The First Step to Reconciliation

In the summer of 1990, a blockade was set up on a local road to Kanesatake, home to the mostly English-speaking Mohawk people in the French-speaking province of Quebec, about an hour’s drive from Montreal. Once again, Indigenous rights were being trampled. This time the scenario involved the local town, Oka, pushing for townhouse development and expansion plans for a golf course over the ancestral burial grounds without consent or permission from the Mohawks of the Kanesatake community.

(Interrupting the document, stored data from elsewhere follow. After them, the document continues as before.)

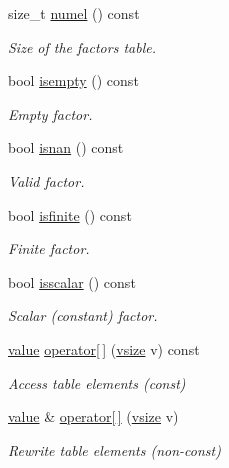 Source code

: \begin{DoxyCompactItemize}
size\+\_\+t \hyperlink{classmerlin_1_1factor_ae9e7bb70155b3501bcf646682353599c}{numel} () const 
\begin{DoxyCompactList}\small\item\em Size of the factor\textquotesingle{}s table. \end{DoxyCompactList}\item 
bool \hyperlink{classmerlin_1_1factor_a05775f08c20f1dcdd861e70a43250310}{isempty} () const 
\begin{DoxyCompactList}\small\item\em Empty factor. \end{DoxyCompactList}\item 
bool \hyperlink{classmerlin_1_1factor_a8b28a4064ee7ebe7dfcafbd6ac89b8b2}{isnan} () const 
\begin{DoxyCompactList}\small\item\em Valid factor. \end{DoxyCompactList}\item 
bool \hyperlink{classmerlin_1_1factor_aeabe083fec878890b7395f87fa49430d}{isfinite} () const 
\begin{DoxyCompactList}\small\item\em Finite factor. \end{DoxyCompactList}\item 
bool \hyperlink{classmerlin_1_1factor_aea3f8cbd769560e741e1e74b18edbe47}{isscalar} () const 
\begin{DoxyCompactList}\small\item\em Scalar (constant) factor. \end{DoxyCompactList}\item 
\hyperlink{classmerlin_1_1factor_a1b14d19e509403448fbef26b003c9281}{value} \hyperlink{classmerlin_1_1factor_a7664043144cceef5e9e61c0d6a9700fc}{operator\mbox{[}$\,$\mbox{]}} (\hyperlink{classmerlin_1_1factor_a31de8d8d0c43cc33dc3874408e75b0fc}{vsize} v) const 
\begin{DoxyCompactList}\small\item\em Access table elements (const) \end{DoxyCompactList}\item 
\hyperlink{classmerlin_1_1factor_a1b14d19e509403448fbef26b003c9281}{value} \& \hyperlink{classmerlin_1_1factor_a36730193348313ac750b389822910a98}{operator\mbox{[}$\,$\mbox{]}} (\hyperlink{classmerlin_1_1factor_a31de8d8d0c43cc33dc3874408e75b0fc}{vsize} v)
\begin{DoxyCompactList}\small\item\em Rewrite table elements (non-\/const) \end{DoxyCompactList}\item 

\end{DoxyCompactItemize}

After spending a frustrating year going through official legal channels and protesting peacefully, the Mohawk community mobilized to protect their land. An armed standoff ensued with the Quebec provincial police, and eventually the army, which lasted 78 days. It was dramatic and tense, and a skirmish of gunfire occurred during a botched police raid on a Mohawk barricade. One police officer, Marcel Lemay, was shot and killed. Bereaved were his pregnant wife, 2-yr-old daughter, and sister, Francine, along with the rest of the Lemay family. Photographs capturing the solemn-faced Francine Lemay walking behind her 31-yr-old brother’s casket were all over the news.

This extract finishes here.